“Do you think women
fitted for journalism? Eminently so!”
Mary Louise Booth
born in April 1831 in Long Island, New York.
She attended public schools but was primarily self taught, considered
very precocious and is said to have read the Bible and Plutarch at five and
Racine by the age of seven. She had a particular aptitude for foreign
languages. Her father, an educator, believed that teaching was the only
suitable career for a young lady. She
rebelled after teaching in his school for a few years and moved to Manhattan
desiring a literary career. She was
eighteen.
She supported herself making vests while studying and
writing in the evenings. Eventually she
was hired by the New York Times where she wrote on education and women’s
topics. She met and became friends with Susan B. Anthony and became active in
the women’s rights movement, serving as secretary at the conventions in
Saratoga, New York in 1855 and New York City in 1860. During this time she also began her own
historical writing. Her History of the City of New York was the
first comprehensive history of the city to be published.
In 1856 that she began her career as a translator and
translated more than forty works from French to English.
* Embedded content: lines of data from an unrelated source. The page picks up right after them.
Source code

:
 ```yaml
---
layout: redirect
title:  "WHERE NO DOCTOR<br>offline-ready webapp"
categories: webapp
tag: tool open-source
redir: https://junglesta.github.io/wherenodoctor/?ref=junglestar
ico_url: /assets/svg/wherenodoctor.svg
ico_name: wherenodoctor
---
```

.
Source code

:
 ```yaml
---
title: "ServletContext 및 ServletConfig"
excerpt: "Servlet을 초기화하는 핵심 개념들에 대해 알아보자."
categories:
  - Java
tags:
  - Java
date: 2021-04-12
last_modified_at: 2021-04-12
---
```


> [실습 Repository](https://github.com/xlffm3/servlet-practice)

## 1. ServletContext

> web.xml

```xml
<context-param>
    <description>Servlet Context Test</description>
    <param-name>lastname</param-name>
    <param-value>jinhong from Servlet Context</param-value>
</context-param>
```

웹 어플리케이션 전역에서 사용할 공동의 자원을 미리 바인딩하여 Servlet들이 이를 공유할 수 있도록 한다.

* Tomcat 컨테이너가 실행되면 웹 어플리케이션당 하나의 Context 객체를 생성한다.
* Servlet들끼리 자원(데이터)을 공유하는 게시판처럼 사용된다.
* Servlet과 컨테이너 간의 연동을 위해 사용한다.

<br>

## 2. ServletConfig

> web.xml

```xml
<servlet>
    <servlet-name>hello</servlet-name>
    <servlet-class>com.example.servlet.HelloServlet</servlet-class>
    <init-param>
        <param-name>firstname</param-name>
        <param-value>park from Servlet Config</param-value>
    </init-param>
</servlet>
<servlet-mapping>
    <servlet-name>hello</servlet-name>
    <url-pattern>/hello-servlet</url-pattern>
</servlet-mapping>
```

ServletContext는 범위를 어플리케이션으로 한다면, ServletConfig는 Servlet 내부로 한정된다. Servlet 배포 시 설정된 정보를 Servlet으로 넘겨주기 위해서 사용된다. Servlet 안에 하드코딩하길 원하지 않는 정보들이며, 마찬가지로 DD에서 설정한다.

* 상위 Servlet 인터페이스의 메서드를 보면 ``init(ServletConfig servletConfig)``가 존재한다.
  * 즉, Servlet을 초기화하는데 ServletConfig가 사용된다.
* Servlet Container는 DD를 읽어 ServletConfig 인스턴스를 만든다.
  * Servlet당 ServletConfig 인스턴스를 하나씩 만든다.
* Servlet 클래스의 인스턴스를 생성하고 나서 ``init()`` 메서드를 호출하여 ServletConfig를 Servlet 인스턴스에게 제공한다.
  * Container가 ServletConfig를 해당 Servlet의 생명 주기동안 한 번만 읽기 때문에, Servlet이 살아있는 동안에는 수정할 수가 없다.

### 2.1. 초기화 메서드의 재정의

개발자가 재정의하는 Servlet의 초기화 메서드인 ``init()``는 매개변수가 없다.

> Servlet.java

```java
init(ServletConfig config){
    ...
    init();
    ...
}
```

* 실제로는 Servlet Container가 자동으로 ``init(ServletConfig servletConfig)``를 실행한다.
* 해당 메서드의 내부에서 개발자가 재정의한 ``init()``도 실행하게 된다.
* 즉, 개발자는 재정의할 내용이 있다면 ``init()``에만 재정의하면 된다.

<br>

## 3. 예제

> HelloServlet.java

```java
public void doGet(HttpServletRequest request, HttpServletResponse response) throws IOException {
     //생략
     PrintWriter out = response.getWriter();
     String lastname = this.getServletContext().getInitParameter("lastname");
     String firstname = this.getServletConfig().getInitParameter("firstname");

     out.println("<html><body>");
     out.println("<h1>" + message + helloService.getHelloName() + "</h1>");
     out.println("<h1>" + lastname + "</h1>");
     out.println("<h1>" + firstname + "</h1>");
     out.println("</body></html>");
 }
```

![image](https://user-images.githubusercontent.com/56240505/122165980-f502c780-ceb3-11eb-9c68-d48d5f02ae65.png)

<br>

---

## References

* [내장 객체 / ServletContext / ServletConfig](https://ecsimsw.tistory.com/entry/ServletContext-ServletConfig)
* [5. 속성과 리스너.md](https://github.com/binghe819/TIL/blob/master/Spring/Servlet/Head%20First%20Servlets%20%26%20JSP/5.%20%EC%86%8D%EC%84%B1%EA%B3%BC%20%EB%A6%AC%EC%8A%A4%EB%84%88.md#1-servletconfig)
During the Civil War
she used her skills to promote the Union cause translating Count deGasparin’s The Uprising of a Great People: The United
States in 1861. She worked twenty hours a day for a week to accomplish this
task.
In 1867 Harper and Brothers began the weekly magazine
Harper’s Bazaar and they hired Mary as its editor. She held this position for twenty two years
earning the then impressive salary of $4,000.
During her tenure circulation reached 80,000. She never married although she was engaged
briefly during a trip to Venice in 1887.